Not even Joseph Goebbels, the sophisticated chief priest of Nazi propaganda in Germany, could convince the vast majority of Nigerians that PBAT is not consciously inflicting hardship, suffering and pain on Nigerians.
If PBAT were a serious ‘democrat,’ he would have seriously degraded, if not exterminated the kidnappers, bandits and terrorists rampaging and obstructing agricultural production and terrorising farmers in the country. He would, in addition, have made organic fertilisers, amongst other needs, available to farmers. He would have made petrol available and affordable.
If PBAT were sincerely interested in cementing democracy, he would equally have ensured that workers are paid according to the cost-of-living index. This is more so, as “having the basics of life” is what democracy is about.

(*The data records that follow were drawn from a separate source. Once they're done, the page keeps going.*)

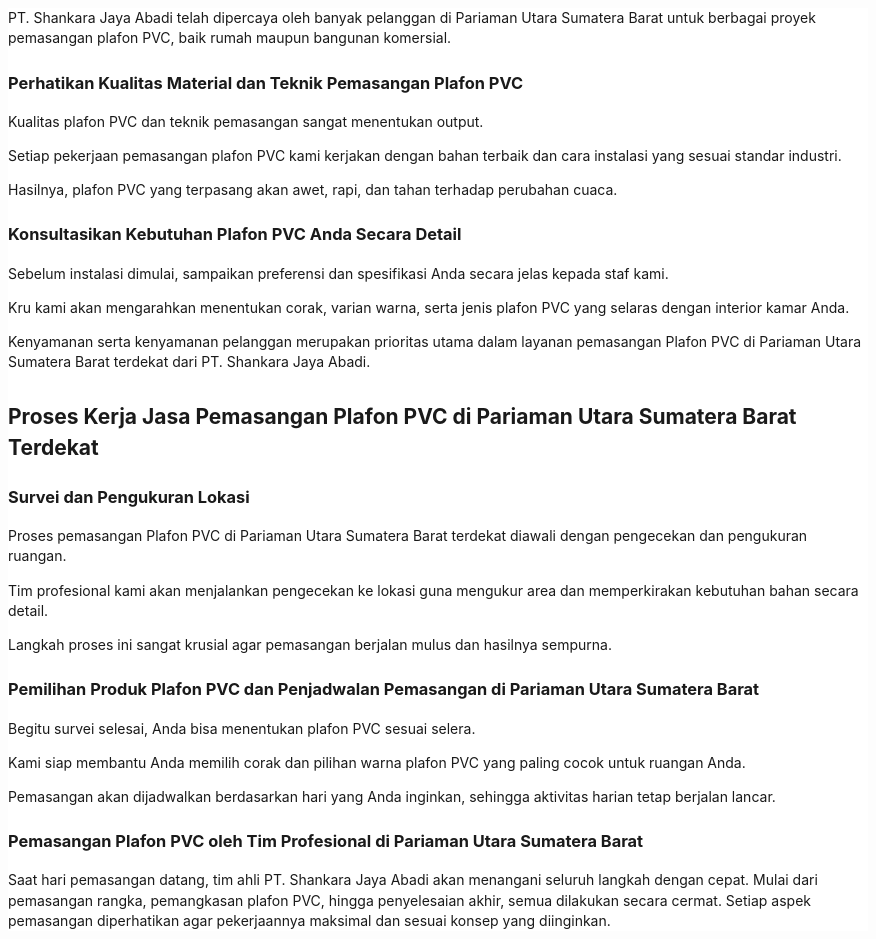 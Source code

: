 PT. Shankara Jaya Abadi telah dipercaya oleh banyak pelanggan di Pariaman Utara Sumatera Barat untuk berbagai proyek pemasangan plafon PVC, baik rumah maupun bangunan komersial.

### Perhatikan Kualitas Material dan Teknik Pemasangan Plafon PVC

Kualitas plafon PVC dan teknik pemasangan sangat menentukan output.

Setiap pekerjaan pemasangan plafon PVC kami kerjakan dengan bahan terbaik dan cara instalasi yang sesuai standar industri.

Hasilnya, plafon PVC yang terpasang akan awet, rapi, dan tahan terhadap perubahan cuaca.

### Konsultasikan Kebutuhan Plafon PVC Anda Secara Detail

Sebelum instalasi dimulai, sampaikan preferensi dan spesifikasi Anda secara jelas kepada staf kami.

Kru kami akan mengarahkan menentukan corak, varian warna, serta jenis plafon PVC yang selaras dengan interior kamar Anda.

Kenyamanan serta kenyamanan pelanggan merupakan prioritas utama dalam layanan pemasangan Plafon PVC di Pariaman Utara Sumatera Barat terdekat dari PT. Shankara Jaya Abadi.

## Proses Kerja Jasa Pemasangan Plafon PVC di Pariaman Utara Sumatera Barat Terdekat

### Survei dan Pengukuran Lokasi

Proses pemasangan Plafon PVC di Pariaman Utara Sumatera Barat terdekat diawali dengan pengecekan dan pengukuran ruangan.

Tim profesional kami akan menjalankan pengecekan ke lokasi guna mengukur area dan memperkirakan kebutuhan bahan secara detail.

Langkah proses ini sangat krusial agar pemasangan berjalan mulus dan hasilnya sempurna.

### Pemilihan Produk Plafon PVC dan Penjadwalan Pemasangan di Pariaman Utara Sumatera Barat

Begitu survei selesai, Anda bisa menentukan plafon PVC sesuai selera.

Kami siap membantu Anda memilih corak dan pilihan warna plafon PVC yang paling cocok untuk ruangan Anda.

Pemasangan akan dijadwalkan berdasarkan hari yang Anda inginkan, sehingga aktivitas harian tetap berjalan lancar.

### Pemasangan Plafon PVC oleh Tim Profesional di Pariaman Utara Sumatera Barat

Saat hari pemasangan datang, tim ahli PT. Shankara Jaya Abadi akan menangani seluruh langkah dengan cepat. Mulai dari pemasangan rangka, pemangkasan plafon PVC, hingga penyelesaian akhir, semua dilakukan secara cermat. Setiap aspek pemasangan diperhatikan agar pekerjaannya maksimal dan sesuai konsep yang diinginkan.
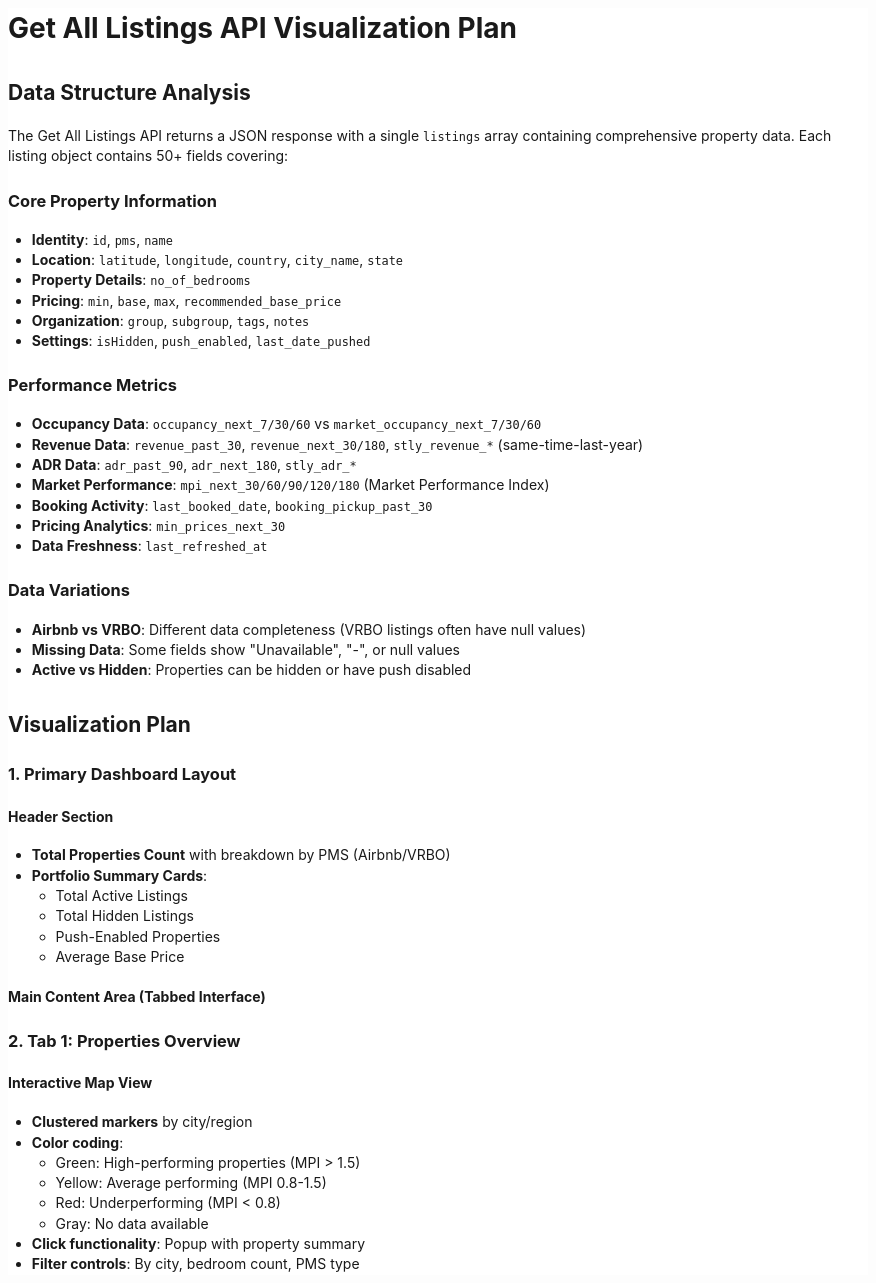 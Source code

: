 # Get All Listings API Visualization Plan

## Data Structure Analysis

The Get All Listings API returns a JSON response with a single `listings` array containing comprehensive property data. Each listing object contains 50+ fields covering:

### Core Property Information
- **Identity**: `id`, `pms`, `name`
- **Location**: `latitude`, `longitude`, `country`, `city_name`, `state`
- **Property Details**: `no_of_bedrooms`
- **Pricing**: `min`, `base`, `max`, `recommended_base_price`
- **Organization**: `group`, `subgroup`, `tags`, `notes`
- **Settings**: `isHidden`, `push_enabled`, `last_date_pushed`

### Performance Metrics
- **Occupancy Data**: `occupancy_next_7/30/60` vs `market_occupancy_next_7/30/60`
- **Revenue Data**: `revenue_past_30`, `revenue_next_30/180`, `stly_revenue_*` (same-time-last-year)
- **ADR Data**: `adr_past_90`, `adr_next_180`, `stly_adr_*`
- **Market Performance**: `mpi_next_30/60/90/120/180` (Market Performance Index)
- **Booking Activity**: `last_booked_date`, `booking_pickup_past_30`
- **Pricing Analytics**: `min_prices_next_30`
- **Data Freshness**: `last_refreshed_at`

### Data Variations
- **Airbnb vs VRBO**: Different data completeness (VRBO listings often have null values)
- **Missing Data**: Some fields show "Unavailable", "-", or null values
- **Active vs Hidden**: Properties can be hidden or have push disabled

## Visualization Plan

### 1. Primary Dashboard Layout

#### Header Section
- **Total Properties Count** with breakdown by PMS (Airbnb/VRBO)
- **Portfolio Summary Cards**:
  - Total Active Listings
  - Total Hidden Listings
  - Push-Enabled Properties
  - Average Base Price

#### Main Content Area (Tabbed Interface)

### 2. Tab 1: Properties Overview

#### Interactive Map View
- **Clustered markers** by city/region
- **Color coding**:
  - Green: High-performing properties (MPI > 1.5)
  - Yellow: Average performing (MPI 0.8-1.5)
  - Red: Underperforming (MPI < 0.8)
  - Gray: No data available
- **Click functionality**: Popup with property summary
- **Filter controls**: By city, bedroom count, PMS type
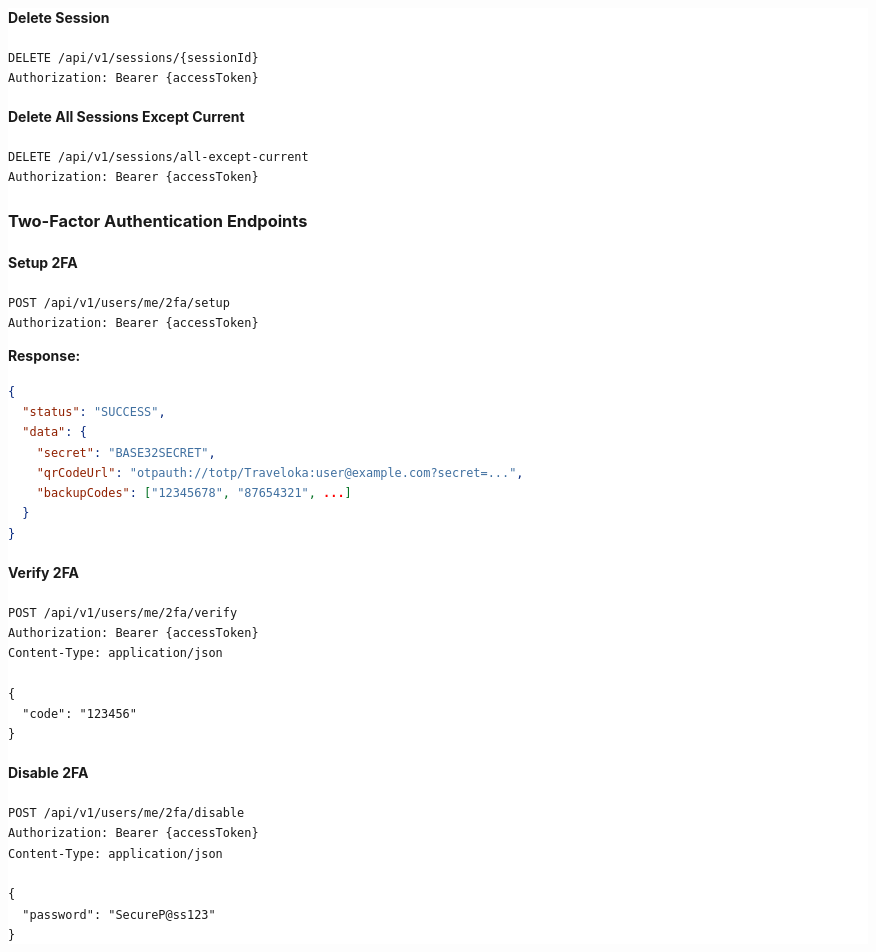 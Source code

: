 #### Delete Session
```http
DELETE /api/v1/sessions/{sessionId}
Authorization: Bearer {accessToken}
```

#### Delete All Sessions Except Current
```http
DELETE /api/v1/sessions/all-except-current
Authorization: Bearer {accessToken}
```

### Two-Factor Authentication Endpoints

#### Setup 2FA
```http
POST /api/v1/users/me/2fa/setup
Authorization: Bearer {accessToken}
```

**Response:**
```json
{
  "status": "SUCCESS",
  "data": {
    "secret": "BASE32SECRET",
    "qrCodeUrl": "otpauth://totp/Traveloka:user@example.com?secret=...",
    "backupCodes": ["12345678", "87654321", ...]
  }
}
```

#### Verify 2FA
```http
POST /api/v1/users/me/2fa/verify
Authorization: Bearer {accessToken}
Content-Type: application/json

{
  "code": "123456"
}
```

#### Disable 2FA
```http
POST /api/v1/users/me/2fa/disable
Authorization: Bearer {accessToken}
Content-Type: application/json

{
  "password": "SecureP@ss123"
}
```
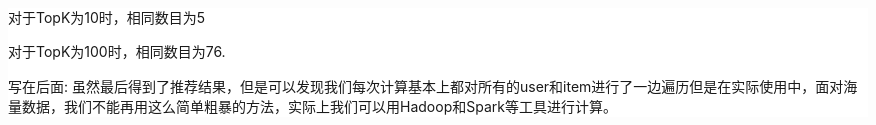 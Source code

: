 

对于TopK为10时，相同数目为5

对于TopK为100时，相同数目为76.





写在后面: 虽然最后得到了推荐结果，但是可以发现我们每次计算基本上都对所有的user和item进行了一边遍历但是在实际使用中，面对海量数据，我们不能再用这么简单粗暴的方法，实际上我们可以用Hadoop和Spark等工具进行计算。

If PBAT were truly worried about promoting democracy, he would have de-monopolised the petroleum and electricity sectors. He would, in addition, have protected the value of the naira, not bastardised and brutalised it. For these sectors are significantly responsible for the skyrocketing inflation and high cost-of-living in the country.
If PBAT were honestly committed to sustainably growing our economy, he would have embarked on policies and actions aimed at promoting industrialisation, and the development of the home market. Anything short of these amounts to merely inflicting pains on the Nigerian people.